§ MATERIAL FOR THE TASK

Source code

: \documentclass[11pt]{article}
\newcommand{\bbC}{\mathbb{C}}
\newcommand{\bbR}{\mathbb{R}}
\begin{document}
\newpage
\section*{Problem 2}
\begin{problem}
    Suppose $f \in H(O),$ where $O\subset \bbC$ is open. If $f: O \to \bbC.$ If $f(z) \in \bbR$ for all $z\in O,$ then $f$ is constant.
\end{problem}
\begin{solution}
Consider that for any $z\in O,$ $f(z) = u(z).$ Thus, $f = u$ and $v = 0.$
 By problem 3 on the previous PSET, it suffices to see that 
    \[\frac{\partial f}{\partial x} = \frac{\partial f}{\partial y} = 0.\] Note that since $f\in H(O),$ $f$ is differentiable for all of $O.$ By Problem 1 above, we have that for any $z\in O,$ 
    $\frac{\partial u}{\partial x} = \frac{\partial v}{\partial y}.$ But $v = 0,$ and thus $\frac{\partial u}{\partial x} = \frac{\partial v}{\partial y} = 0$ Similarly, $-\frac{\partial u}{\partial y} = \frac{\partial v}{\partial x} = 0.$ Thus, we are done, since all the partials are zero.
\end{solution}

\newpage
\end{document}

§ EXERCISE AIM
Your task is to copy each line of the entries that includes the word "newcommand".

§ WRITTEN ANSWER
\newcommand{\bbC}{\mathbb{C}}
\newcommand{\bbR}{\mathbb{R}}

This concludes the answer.